The power of “experience marketing” is that it addresses the problem of retaining satisfaction and converting it into commitment. The book retailer Waterstones introduced a programme entitled “Browsers Welcome”. Waterstones made it easy and comfortable for customers to enter their stores, take a look at books on offer and sit on a couch to sample them. Initially it produced little in the way of identifiable additional sales, but after a relatively short time, very few browsers left the store without having made a purchase. The experience was valued as highly as the product, point-of-sale service and range of choice.
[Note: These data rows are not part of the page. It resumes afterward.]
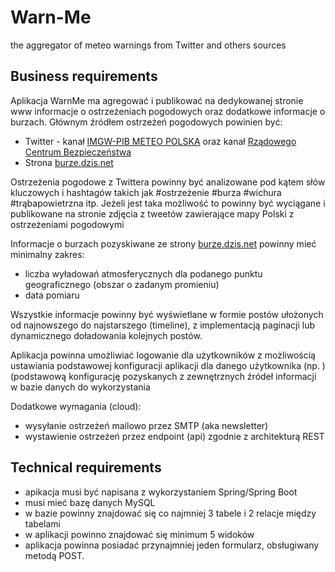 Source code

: # Warn-Me
the aggregator of meteo warnings from Twitter and others sources

## Business requirements

Aplikacja WarnMe ma agregować i publikować na dedykowanej stronie www informacje o ostrzeżeniach pogodowych oraz dodatkowe informacje o burzach.
Głównym źródłem ostrzeżeń pogodowych powinien być:
* Twitter - kanał [IMGW-PIB METEO POLSKA](https://twitter.com/IMGWmeteo) oraz kanał [Rządowego Centrum Bezpieczeństwa](https://twitter.com/RCB_RP)
* Strona [burze.dzis.net](https://burze.dzis.net/)

Ostrzeżenia pogodowe z Twittera powinny być analizowane pod kątem słów kluczowych i hashtagów takich jak #ostrzeżenie #burza #wichura #trąbapowietrzna itp.
Jeżeli jest taka możliwość to powinny być wyciągane i publikowane na stronie zdjęcia z tweetów zawierające mapy Polski z ostrzeżeniami pogodowymi

Informacje o burzach pozyskiwane ze strony [burze.dzis.net](https://burze.dzis.net/) powinny mieć minimalny zakres:
* liczba wyładowań atmosferycznych dla podanego punktu geograficznego (obszar o zadanym promieniu)
* data pomiaru

Wszystkie informacje powinny być wyświetlane w formie postów ułożonych od najnowszego do najstarszego (timeline), z implementacją paginacji lub dynamicznego doładowania kolejnych postów.

Aplikacja powinna umożliwiać logowanie dla użytkowników z możliwością ustawiania podstawowej konfiguracji aplikacji dla danego użytkownika (np. ) (podstawową konfigurację  pozyskanych z zewnętrznych źródeł informacji w bazie danych do wykorzystania  

Dodatkowe wymagania (cloud):
- wysyłanie ostrzeżeń mailowo przez SMTP (aka newsletter)
- wystawienie ostrzeżeń przez endpoint (api) zgodnie z architekturą REST 

## Technical requirements
- apikacja musi być napisana z wykorzystaniem Spring/Spring Boot
- musi mieć bazę danych MySQL
- w bazie powinny znajdować się co najmniej 3 tabele i 2 relacje między tabelami
- w aplikacji powinno znajdować się minimum 5 widoków
- aplikacja powinna posiadać przynajmniej jeden formularz, obsługiwany metodą POST.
One can list many further instances of successful “experience marketing” comparable to the above. The big theme coming out of these is that quality no longer needs to be “assured”: it is “assumed”. Consistently high quality products and services are essential order qualifiers – they do not win any business, but without them you do not even get on to the field of play. The differentiated experience of engaging with the supplier company is the decisive factor securing customer preference.

Implications for marketers and marketing

Jingoistic assertion no longer works. “Persil Washes Whiter” is a guaranteed turn-off when it is believed to be no longer objectively demonstrable. The Western world is becoming over-communicated and the outcome is that customers select a lot of it out. It is unlikely in the future that financially- and logistically-inefficient supply chains can be outweighed by sales promotion.
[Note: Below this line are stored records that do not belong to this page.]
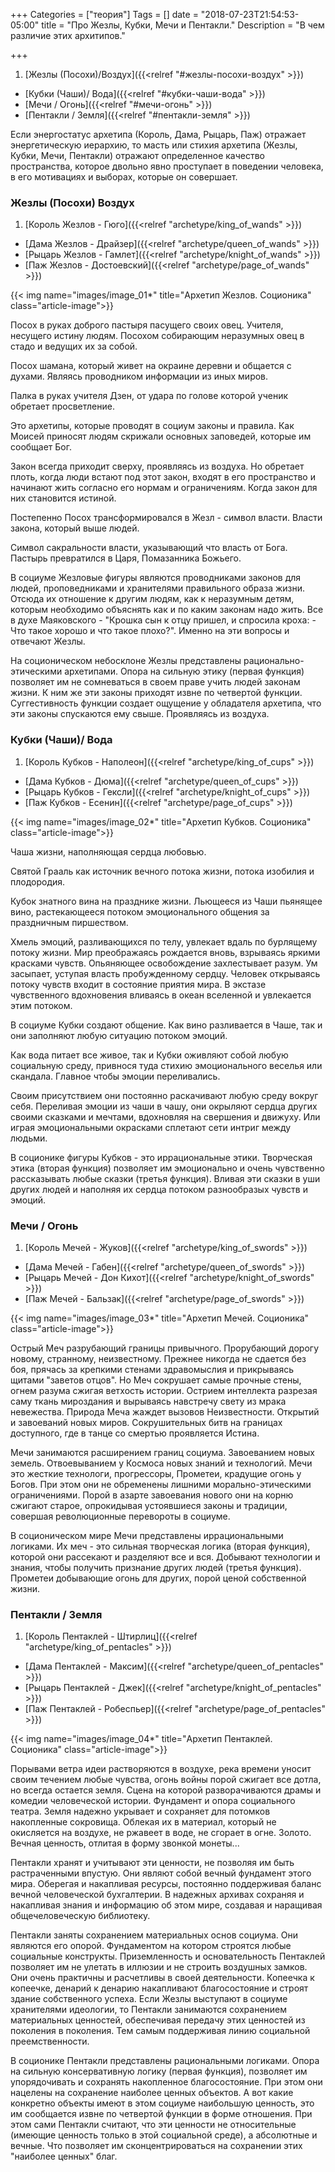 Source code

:+++
Categories = ["теория"]
Tags = []
date = "2018-07-23T21:54:53-05:00"
title = "Про Жезлы, Кубки, Мечи и Пентакли."
Description = "В чем различие этих архитипов."

+++

1. [Жезлы (Посохи)/Воздух]({{<relref "#жезлы-посохи-воздух" >}})
+ [Кубки (Чаши)/ Вода]({{<relref "#кубки-чаши-вода" >}})
+ [Мечи / Огонь]({{<relref "#мечи-огонь" >}})
+ [Пентакли / Земля]({{<relref "#пентакли-земля" >}})

Если энергостатус архетипа (Король, Дама, Рыцарь, Паж) отражает энергетическую иерархию, то масть или стихия архетипа 
(Жезлы, Кубки, Мечи, Пентакли) отражают определенное качество пространства, которое двольно явно проступает в поведении человека, 
в его мотивациях и выборах, которые он совершает.


### Жезлы (Посохи) Воздух
1. [Король Жезлов - Гюго]({{<relref "archetype/king_of_wands" >}})
+ [Дама Жезлов - Драйзер]({{<relref "archetype/queen_of_wands" >}})
+ [Рыцарь Жезлов - Гамлет]({{<relref "archetype/knight_of_wands" >}})
+ [Паж Жезлов - Достоевский]({{<relref "archetype/page_of_wands" >}})

{{< img name="images/image_01*" title="Архетип Жезлов. Соционика" class="article-image">}}

Посох в руках доброго пастыря пасущего своих овец. Учителя, несущего истину людям. Посохом собирающим неразумных овец в стадо и ведущих их за собой. 

Посох шамана, который живет на окраине деревни и общается с духами. Являясь проводником информации из иных миров.

Палка в руках учителя Дзен, от удара по голове которой ученик обретает просветление. 

Это архетипы, которые проводят в социум законы и правила. Как Моисей приносят людям скрижали основных заповедей, которые им сообщает Бог. 

Закон всегда приходит сверху, проявляясь из воздуха. Но обретает плоть, когда люди встают под этот закон, входят в его пространство и начинают жить согласно его нормам и ограничениям. Когда закон для них становится истиной. 

Постепенно Посох трансформировался в Жезл - символ власти. Власти закона, который выше людей. 

Символ сакральности власти, указывающий что власть от Бога. Пастырь превратился в Царя, Помазанника Божьего. 

В социуме Жезловые фигуры являются проводниками законов для людей, проповедниками и хранителями правильного образа жизни. Отсюда их отношение к другим людям, как к неразумным детям, которым необходимо объяснять как и по каким законам надо жить. Все в духе Маяковского - "Крошка сын к отцу пришел, и спросила кроха: - Что такое хорошо и что такое плохо?". Именно на эти вопросы и отвечают Жезлы.

На соционическом небосклоне Жезлы представлены рационально-этическими архетипами. 
Опора на сильную этику (первая функция) позволяет им не сомневаться в своем праве учить людей законам жизни. 
К ним же эти законы приходят извне по четвертой функции. Суггестивность функции создает ощущение у обладателя архетипа, 
что эти законы спускаются ему свыше. Проявляясь из воздуха.

### Кубки (Чаши)/ Вода
1. [Король Кубков - Наполеон]({{<relref "archetype/king_of_cups" >}})
+ [Дама Кубков - Дюма]({{<relref "archetype/queen_of_cups" >}})
+ [Рыцарь Кубков - Гексли]({{<relref "archetype/knight_of_cups" >}})
+ [Паж Кубков - Есенин]({{<relref "archetype/page_of_cups" >}})

{{< img name="images/image_02*" title="Архетип Кубков. Соционика" class="article-image">}}

Чаша жизни, наполняющая сердца любовью. 

Святой Грааль как источник вечного потока жизни, потока изобилия и плодородия. 

Кубок знатного вина на празднике жизни. Льющееся из Чаши пьянящее вино, растекающееся потоком эмоционального общения за праздничным пиршеством. 

Хмель эмоций, разливающихся по телу, увлекает вдаль по бурлящему потоку жизни. Мир преображаясь рождается вновь, 
взрываясь яркими красками чувств. Опьяняющее освобождение захлестывает разум. Ум засыпает, уступая власть пробужденному сердцу. 
Человек открываясь потоку чувств входит в состояние приятия мира. В экстазе чувственного вдохновения вливаясь в океан вселенной 
и увлекается этим потоком.

В социуме Кубки создают общение. Как вино разливается в Чаше, так и они заполняют любую ситуацию потоком эмоций.

Как вода питает все живое, так и Кубки оживляют собой любую социальную среду, привнося туда стихию эмоционального веселья или скандала. 
Главное чтобы эмоции переливались.

Своим присутствием они постоянно раскачивают любую среду вокруг себя. Переливая эмоции из чаши в чашу, они окрыляют сердца других своими 
сказками и мечтами, вдохновляя на свершения и движуху. Или играя эмоциональными окрасками сплетают сети интриг между людьми.

В соционике фигуры Кубков - это иррациональные этики. Творческая этика (вторая функция) позволяет им эмоционально и очень чувственно 
рассказывать любые сказки (третья функция). Вливая эти сказки в уши других людей и наполняя их сердца потоком разнообразых чувств и эмоций.


### Мечи / Огонь
1. [Король Мечей - Жуков]({{<relref "archetype/king_of_swords" >}})
+ [Дама Мечей - Габен]({{<relref "archetype/queen_of_swords" >}})
+ [Рыцарь Мечей - Дон Кихот]({{<relref "archetype/knight_of_swords" >}})
+ [Паж Мечей - Бальзак]({{<relref "archetype/page_of_swords" >}})

{{< img name="images/image_03*" title="Архетип Мечей. Соционика" class="article-image">}}

Острый Меч разрубающий границы привычного. Прорубающий дорогу новому, странному, неизвестному. Прежнее никогда не сдается без боя, 
прячась за крепкими стенами здравомыслия и прикрываясь щитами "заветов отцов". 
Но Меч сокрушает самые прочные стены, огнем разума сжигая ветхость истории. 
Острием интеллекта разрезая саму ткань мироздания и вырываясь навстречу свету из мрака невежества. 
Природа Меча жаждет вызовов Неизвестности. Открытий и завоеваний новых миров. 
Сокрушительных битв на границах доступного, где в танце со смертью проявляется Истина. 

Мечи занимаются расширением границ социума. Завоеванием новых земель. Отвоевыванием у Космоса новых знаний и технологий. 
Мечи это жесткие технологи, прогрессоры, Прометеи, крадущие огонь у Богов. 
При этом они не обременены лишними морально-этическими ограничениями. 
Порой в азарте завоевания нового они на корню сжигают старое, опрокидывая устоявшиеся законы и традиции, 
совершая революционные перевороты в социуме.

В соционическом мире Мечи представлены иррациональными логиками. Их меч - это сильная творческая логика (вторая функция), 
которой они рассекают и разделяют все и вся. Добывают технологии и знания, чтобы получить признание других людей (третья функция). 
Прометеи добывающие огонь для других, порой ценой собственной жизни.  

### Пентакли / Земля
1. [Король Пентаклей - Штирлиц]({{<relref "archetype/king_of_pentacles" >}})
+ [Дама Пентаклей - Максим]({{<relref "archetype/queen_of_pentacles" >}})
+ [Рыцарь Пентаклей - Джек]({{<relref "archetype/knight_of_pentacles" >}})
+ [Паж Пентаклей - Робеспьер]({{<relref "archetype/page_of_pentacles" >}})

{{< img name="images/image_04*" title="Архетип Пентаклей. Соционика" class="article-image">}}

Порывами ветра идеи растворяются в воздухе, река времени уносит своим течением любые чувства, огонь войны порой сжигает все дотла, 
но всегда остается земля. Сцена на которой разворачиваются драмы и комедии человеческой истории. Фундамент и опора социального театра. 
Земля надежно укрывает и сохраняет для потомков накопленные сокровища. Облекая их в материал, который не окисляется на воздухе, 
не ржавеет в воде, не сгорает в огне. Золото. Вечная ценность, отлитая в форму звонкой монеты... 

Пентакли хранят и учитывают эти ценности, не позволяя им быть растраченными впустую. Они являют собой вечный фундамент этого мира. 
Оберегая и накапливая ресурсы, постоянно поддерживая баланс вечной человеческой бухгалтерии. 
В надежных архивах сохраняя и накапливая знания и информацию об этом мире, создавая и наращивая общечеловеческую библиотеку.  

Пентакли заняты сохранением материальных основ социума. Они являются его опорой. Фундаментом на котором строятся любые социальные конструкты. 
Приземленность и основательность Пентаклей позволяет им не улетать в иллюзии и не строить воздушных замков. 
Они очень практичны и расчетливы в своей деятельности. Копеечка к копеечке, денарий к денарию накапливают благосостояние 
и строят здание собственного успеха. Если Жезлы выступают в социуме хранителями идеологии, 
то Пентакли занимаются сохранением материальных ценностей, обеспечивая передачу этих ценностей из поколения в поколения. 
Тем самым поддерживая линию социальной преемственности.  

В соционике Пентакли представлены рациональными логиками. Опора на сильную консервативную логику (первая функция), позволяет им упорядочивать 
и сохранять накопленное благосостояние. При этом они нацелены на сохранение наиболее ценных объектов. 
А вот какие конкретно объекты имеют в этом социуме наибольшую ценность, это им сообщается извне по четвертой функции в форме отношения. 
При этом сами Пентакли считают, что эти ценности не относительные (имеющие ценность только в этой социальной среде), 
а абсолютные и вечные. Что позволяет им сконцентрироваться на сохранении этих "наиболее ценных" благ.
Does brand still matter? Yes, but in a different way compared with the past. It provides a comfortable antidote to the tyranny of choice under conditions of market fragmentation and product proliferation. It provides reassurance. Purported differentiation is based on and supported by truly differentiated experiences for the consumer in engaging with the company offering the brand. Compare and contrast the late-1980s perspective of Peter Doyle (cited in Baker 2000) with that of Naomi Klein (Klein 2000).

Doyle: “A successful brand is a name, symbol, design or some combination, which identifies the ‘product’ of a particular organisation as having a sustainable differential advantage”
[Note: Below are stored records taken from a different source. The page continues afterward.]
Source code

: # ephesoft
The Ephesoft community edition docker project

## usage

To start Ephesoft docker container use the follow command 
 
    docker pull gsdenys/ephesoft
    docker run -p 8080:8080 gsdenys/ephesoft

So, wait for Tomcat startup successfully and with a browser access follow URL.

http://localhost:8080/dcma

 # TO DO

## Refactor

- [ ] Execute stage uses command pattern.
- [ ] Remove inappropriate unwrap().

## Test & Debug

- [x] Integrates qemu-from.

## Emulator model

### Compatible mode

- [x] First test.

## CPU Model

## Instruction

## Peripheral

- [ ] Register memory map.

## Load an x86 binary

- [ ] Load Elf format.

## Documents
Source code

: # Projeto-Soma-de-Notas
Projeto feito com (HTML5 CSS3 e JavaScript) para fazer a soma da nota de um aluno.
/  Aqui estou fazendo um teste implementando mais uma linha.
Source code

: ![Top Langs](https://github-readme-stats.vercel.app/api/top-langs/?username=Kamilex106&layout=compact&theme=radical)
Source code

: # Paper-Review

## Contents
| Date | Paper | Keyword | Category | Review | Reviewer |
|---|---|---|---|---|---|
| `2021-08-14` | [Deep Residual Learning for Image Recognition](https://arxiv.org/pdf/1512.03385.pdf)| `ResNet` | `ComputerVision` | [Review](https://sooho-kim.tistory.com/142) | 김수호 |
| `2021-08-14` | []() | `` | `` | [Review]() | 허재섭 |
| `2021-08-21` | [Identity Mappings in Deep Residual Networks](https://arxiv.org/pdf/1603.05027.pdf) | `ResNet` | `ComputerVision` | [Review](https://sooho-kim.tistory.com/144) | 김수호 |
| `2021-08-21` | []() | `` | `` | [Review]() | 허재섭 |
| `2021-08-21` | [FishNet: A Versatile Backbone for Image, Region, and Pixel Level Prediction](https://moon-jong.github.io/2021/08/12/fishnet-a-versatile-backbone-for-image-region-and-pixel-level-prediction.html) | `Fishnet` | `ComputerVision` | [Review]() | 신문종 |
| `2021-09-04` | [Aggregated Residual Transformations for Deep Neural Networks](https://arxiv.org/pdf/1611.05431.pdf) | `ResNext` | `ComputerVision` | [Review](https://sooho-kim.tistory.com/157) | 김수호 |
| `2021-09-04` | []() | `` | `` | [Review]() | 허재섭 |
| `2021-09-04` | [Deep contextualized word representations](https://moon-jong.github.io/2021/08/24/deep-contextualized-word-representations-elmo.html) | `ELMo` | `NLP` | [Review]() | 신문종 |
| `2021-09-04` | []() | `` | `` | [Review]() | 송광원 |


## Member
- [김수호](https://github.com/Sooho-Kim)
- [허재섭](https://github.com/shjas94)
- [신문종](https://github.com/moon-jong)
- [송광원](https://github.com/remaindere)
Klein: “The ostensible product has become a mere filler for the brand…..the sneaker pimps have designed ever more intricate and pseudo-scientific air pockets and driven up prices by signing star athletes to colossal sponsorship deals……..Absolut Vodka has developed a marketing strategy in which its product disappeared and its brand was nothing but a bottle-shaped space that could be filled with whatever experience content a particular audience wanted from its brands.”

The activity that we term “marketing” is undergoing change. Much of the “intellectual capital” of marketing dates from the 1950s-1960s. At this time we were faced with conditions of year-on-year demand growth in markets that were still subject to considerable governmental and inter-governmental regulation and to the effect of tariffs and quotas. Priorities were sales growth, market share, brand preference, exporting. The Kotler 4Ps of marketing (product, price, promotion, place) constituted a complete framework. These remain valid.

However, seven major factors for change are bringing about a need for an overhaul in our thinking about the nature of marketing. These factors have proven to be increasingly significant from the beginning of the 1990s to the present and have been influenced to some degree by disciplines and management approaches originating outside the classically defined sphere of “marketing”. We see this most in business-to-business marketing, where there is an increased focus on “real” rather than “brand” value, but it also evident in business-to-consumer marketing with the emergence of “experience value” rather than “image value” as the basis of branding.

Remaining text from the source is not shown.